*** Opening of SOURCE MATERIAL ***

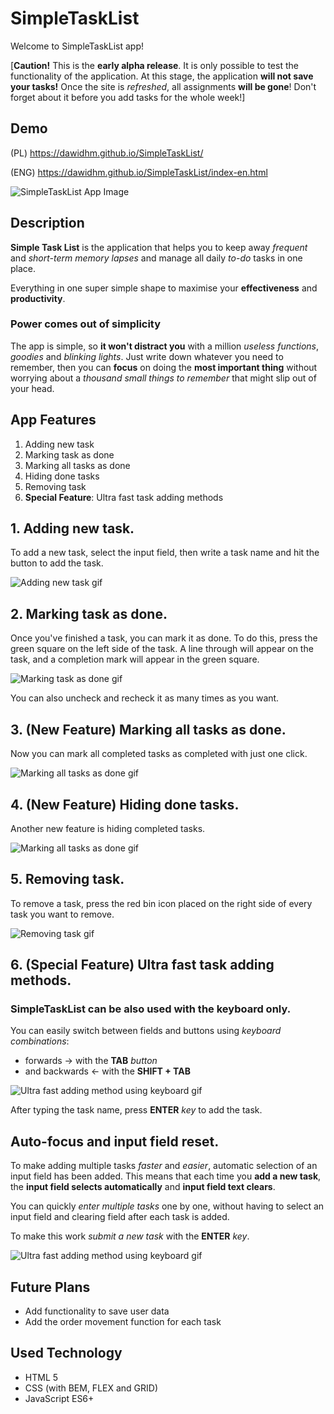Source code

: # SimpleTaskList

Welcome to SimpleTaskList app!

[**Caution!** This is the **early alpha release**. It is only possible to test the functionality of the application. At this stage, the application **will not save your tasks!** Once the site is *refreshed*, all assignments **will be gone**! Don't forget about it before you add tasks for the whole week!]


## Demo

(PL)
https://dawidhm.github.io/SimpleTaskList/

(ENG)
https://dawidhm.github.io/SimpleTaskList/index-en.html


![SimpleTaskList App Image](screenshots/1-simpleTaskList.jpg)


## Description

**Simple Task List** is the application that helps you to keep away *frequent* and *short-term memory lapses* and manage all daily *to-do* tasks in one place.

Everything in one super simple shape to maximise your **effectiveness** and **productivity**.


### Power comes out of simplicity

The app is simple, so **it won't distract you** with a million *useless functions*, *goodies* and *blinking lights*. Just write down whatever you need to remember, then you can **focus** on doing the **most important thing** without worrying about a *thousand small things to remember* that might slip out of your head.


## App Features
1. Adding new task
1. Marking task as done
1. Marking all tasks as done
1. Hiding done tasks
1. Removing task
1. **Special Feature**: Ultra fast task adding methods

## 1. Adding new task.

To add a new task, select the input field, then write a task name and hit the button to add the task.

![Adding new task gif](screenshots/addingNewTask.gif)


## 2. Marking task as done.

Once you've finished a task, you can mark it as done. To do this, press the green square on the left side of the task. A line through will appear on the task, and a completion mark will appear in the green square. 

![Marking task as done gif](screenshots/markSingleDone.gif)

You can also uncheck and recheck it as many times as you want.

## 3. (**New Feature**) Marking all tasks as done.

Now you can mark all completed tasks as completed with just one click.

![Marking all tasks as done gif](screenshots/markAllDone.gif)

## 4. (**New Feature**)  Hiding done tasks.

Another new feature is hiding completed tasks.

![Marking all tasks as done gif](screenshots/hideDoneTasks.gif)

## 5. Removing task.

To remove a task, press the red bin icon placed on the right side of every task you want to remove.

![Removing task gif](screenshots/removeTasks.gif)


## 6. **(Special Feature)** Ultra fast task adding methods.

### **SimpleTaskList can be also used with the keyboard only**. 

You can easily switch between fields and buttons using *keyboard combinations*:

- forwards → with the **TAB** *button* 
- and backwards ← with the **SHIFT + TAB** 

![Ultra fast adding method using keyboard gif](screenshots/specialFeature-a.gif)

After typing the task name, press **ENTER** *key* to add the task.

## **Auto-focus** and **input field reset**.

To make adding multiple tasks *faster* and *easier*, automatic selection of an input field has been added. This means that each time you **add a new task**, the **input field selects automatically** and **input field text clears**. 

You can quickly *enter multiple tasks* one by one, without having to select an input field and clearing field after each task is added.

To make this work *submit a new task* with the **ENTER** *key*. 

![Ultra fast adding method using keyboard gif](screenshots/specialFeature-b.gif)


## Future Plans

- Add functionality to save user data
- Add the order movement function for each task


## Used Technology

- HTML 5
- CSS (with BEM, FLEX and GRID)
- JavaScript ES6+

*** Close of SOURCE MATERIAL ***

__ASSIGNMENT__
Scan the lines above for the word "Ultra", then copy each line that has it.

__RESULT FOR THIS EXERCISE__
1. **Special Feature**: Ultra fast task adding methods
## 6. **(Special Feature)** Ultra fast task adding methods.
![Ultra fast adding method using keyboard gif](screenshots/specialFeature-a.gif)
![Ultra fast adding method using keyboard gif](screenshots/specialFeature-b.gif)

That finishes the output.